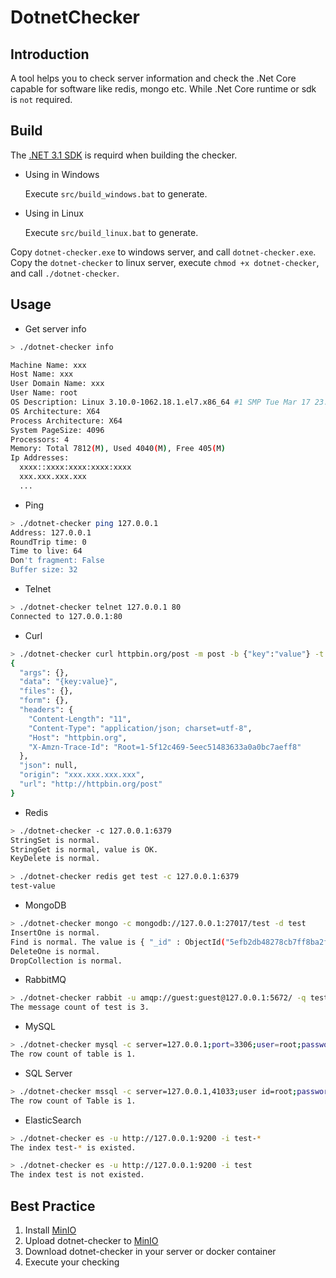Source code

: # DotnetChecker

## Introduction
A tool helps you to check server information and check the .Net Core capable for software like redis, mongo etc. While .Net Core runtime or sdk is `not` required.

## Build

The [.NET 3.1 SDK](https://dotnet.microsoft.com/download) is requird when building the checker.
  
- Using in Windows

  Execute `src/build_windows.bat` to generate.

- Using in Linux

  Execute `src/build_linux.bat` to generate.

Copy `dotnet-checker.exe` to windows server, and call `dotnet-checker.exe`. Copy the `dotnet-checker` to linux server, execute `chmod +x dotnet-checker`, and call `./dotnet-checker`.
  
## Usage
  
- Get server info

```bash
> ./dotnet-checker info

Machine Name: xxx
Host Name: xxx
User Domain Name: xxx
User Name: root
OS Description: Linux 3.10.0-1062.18.1.el7.x86_64 #1 SMP Tue Mar 17 23:49:17 UTC 2020
OS Architecture: X64
Process Architecture: X64
System PageSize: 4096
Processors: 4
Memory: Total 7812(M), Used 4040(M), Free 405(M)
Ip Addresses:
  xxxx::xxxx:xxxx:xxxx:xxxx
  xxx.xxx.xxx.xxx
  ...
```

- Ping
```bash
> ./dotnet-checker ping 127.0.0.1
Address: 127.0.0.1
RoundTrip time: 0
Time to live: 64
Don't fragment: False
Buffer size: 32
```

- Telnet
```bash
> ./dotnet-checker telnet 127.0.0.1 80
Connected to 127.0.0.1:80
```

- Curl
```bash
> ./dotnet-checker curl httpbin.org/post -m post -b {"key":"value"} -t application/json
{
  "args": {},
  "data": "{key:value}",
  "files": {},
  "form": {},
  "headers": {
    "Content-Length": "11",
    "Content-Type": "application/json; charset=utf-8",
    "Host": "httpbin.org",
    "X-Amzn-Trace-Id": "Root=1-5f12c469-5eec51483633a0a0bc7aeff8"
  },
  "json": null,
  "origin": "xxx.xxx.xxx.xxx",
  "url": "http://httpbin.org/post"
}
```

- Redis

```bash
> ./dotnet-checker -c 127.0.0.1:6379
StringSet is normal.
StringGet is normal, value is OK.
KeyDelete is normal.

> ./dotnet-checker redis get test -c 127.0.0.1:6379
test-value
```

- MongoDB

```bash
> ./dotnet-checker mongo -c mongodb://127.0.0.1:27017/test -d test
InsertOne is normal.
Find is normal. The value is { "_id" : ObjectId("5efb2db48278cb7ff8ba2fa2"), "id" : "0ed4c50c-d9aa-44a5-8ec9-f8fa7b9b09fe", "name" : "dotnet-checker", "timestamp" : NumberLong(1593519540) }
DeleteOne is normal.
DropCollection is normal.
```
    
- RabbitMQ

```bash
> ./dotnet-checker rabbit -u amqp://guest:guest@127.0.0.1:5672/ -q test
The message count of test is 3.
```

- MySQL

```bash
> ./dotnet-checker mysql -c server=127.0.0.1;port=3306;user=root;password=root;database=test; -t table
The row count of table is 1.
```

- SQL Server

```bash
> ./dotnet-checker mssql -c server=127.0.0.1,41033;user id=root;password=root;database=Test; -t Table
The row count of Table is 1.
```

- ElasticSearch

```bash
> ./dotnet-checker es -u http://127.0.0.1:9200 -i test-*
The index test-* is existed.

> ./dotnet-checker es -u http://127.0.0.1:9200 -i test
The index test is not existed.
```

## Best Practice

1. Install [MinIO](https://min.io/)  
2. Upload dotnet-checker to [MinIO](https://min.io/)    
3. Download dotnet-checker in your server or docker container  
4. Execute your checking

******************************

> **WORK REQUEST**: Please give, as a bare number, how many lines in the listing above include the word "MinIO".

> **ANSWER BELOW**: 2